• [WORK REQUEST]: Please take the lines from the one holding "So one way we" through the one holding "with a scale" in the data below and copy them exactly.
++++++++
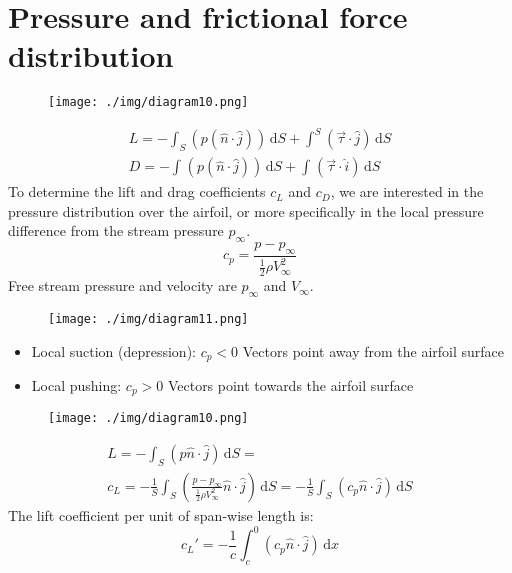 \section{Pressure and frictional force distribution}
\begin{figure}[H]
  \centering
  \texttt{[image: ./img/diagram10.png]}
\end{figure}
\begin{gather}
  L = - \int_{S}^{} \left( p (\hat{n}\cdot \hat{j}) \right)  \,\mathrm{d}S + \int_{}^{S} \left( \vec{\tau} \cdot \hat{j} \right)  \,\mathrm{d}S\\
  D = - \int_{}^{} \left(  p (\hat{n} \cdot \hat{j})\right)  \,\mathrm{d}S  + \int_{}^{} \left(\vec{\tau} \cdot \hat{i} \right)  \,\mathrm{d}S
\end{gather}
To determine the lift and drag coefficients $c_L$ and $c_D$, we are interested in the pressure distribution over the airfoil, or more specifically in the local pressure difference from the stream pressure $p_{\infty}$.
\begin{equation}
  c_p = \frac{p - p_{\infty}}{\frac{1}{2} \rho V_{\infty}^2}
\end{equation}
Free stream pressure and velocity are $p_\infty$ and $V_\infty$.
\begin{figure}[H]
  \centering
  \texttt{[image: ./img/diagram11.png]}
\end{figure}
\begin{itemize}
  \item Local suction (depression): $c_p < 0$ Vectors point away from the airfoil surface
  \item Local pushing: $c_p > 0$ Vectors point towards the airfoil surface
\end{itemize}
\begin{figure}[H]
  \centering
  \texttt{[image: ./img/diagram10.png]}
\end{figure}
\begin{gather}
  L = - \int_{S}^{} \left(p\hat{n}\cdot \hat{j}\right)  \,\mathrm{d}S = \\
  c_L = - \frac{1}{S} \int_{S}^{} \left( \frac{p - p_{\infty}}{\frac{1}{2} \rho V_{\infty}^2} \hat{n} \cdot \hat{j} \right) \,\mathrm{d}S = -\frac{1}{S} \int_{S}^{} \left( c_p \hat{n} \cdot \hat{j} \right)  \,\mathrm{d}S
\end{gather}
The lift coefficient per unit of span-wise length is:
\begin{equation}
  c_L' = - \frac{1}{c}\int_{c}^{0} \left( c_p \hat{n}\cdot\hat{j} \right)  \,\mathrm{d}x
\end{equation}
++++++++
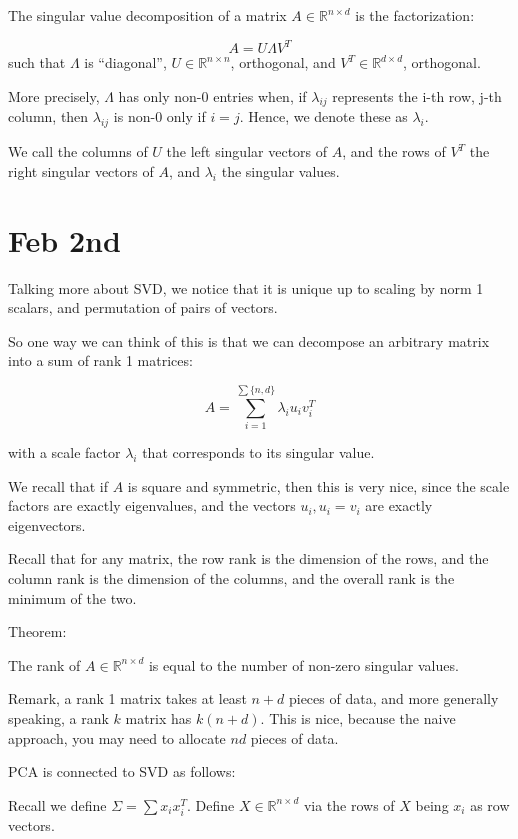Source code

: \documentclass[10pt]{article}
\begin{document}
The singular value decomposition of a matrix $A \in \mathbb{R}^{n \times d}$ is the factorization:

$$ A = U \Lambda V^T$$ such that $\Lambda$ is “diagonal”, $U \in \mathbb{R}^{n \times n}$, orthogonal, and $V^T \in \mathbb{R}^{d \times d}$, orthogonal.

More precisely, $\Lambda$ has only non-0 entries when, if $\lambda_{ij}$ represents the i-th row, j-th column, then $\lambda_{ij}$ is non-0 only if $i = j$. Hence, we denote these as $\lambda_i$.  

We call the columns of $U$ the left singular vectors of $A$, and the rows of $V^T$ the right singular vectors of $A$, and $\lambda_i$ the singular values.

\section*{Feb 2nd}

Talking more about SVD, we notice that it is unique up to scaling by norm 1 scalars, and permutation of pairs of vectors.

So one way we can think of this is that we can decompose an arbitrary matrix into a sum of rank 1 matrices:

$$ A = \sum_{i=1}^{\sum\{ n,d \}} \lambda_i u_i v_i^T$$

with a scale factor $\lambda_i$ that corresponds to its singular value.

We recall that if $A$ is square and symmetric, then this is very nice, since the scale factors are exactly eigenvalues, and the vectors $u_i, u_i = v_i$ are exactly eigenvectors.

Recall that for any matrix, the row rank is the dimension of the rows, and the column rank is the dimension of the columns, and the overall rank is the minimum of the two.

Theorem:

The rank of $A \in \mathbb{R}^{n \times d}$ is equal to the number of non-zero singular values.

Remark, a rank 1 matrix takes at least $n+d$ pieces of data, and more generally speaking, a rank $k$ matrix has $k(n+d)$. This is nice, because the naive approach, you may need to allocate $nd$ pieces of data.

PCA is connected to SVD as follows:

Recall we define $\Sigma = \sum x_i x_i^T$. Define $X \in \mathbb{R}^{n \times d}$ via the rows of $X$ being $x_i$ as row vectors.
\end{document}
++++++++
• [SOLUTION TO THE PROBLEM]:
So one way we can think of this is that we can decompose an arbitrary matrix into a sum of rank 1 matrices:

$$ A = \sum_{i=1}^{\sum\{ n,d \}} \lambda_i u_i v_i^T$$

with a scale factor $\lambda_i$ that corresponds to its singular value.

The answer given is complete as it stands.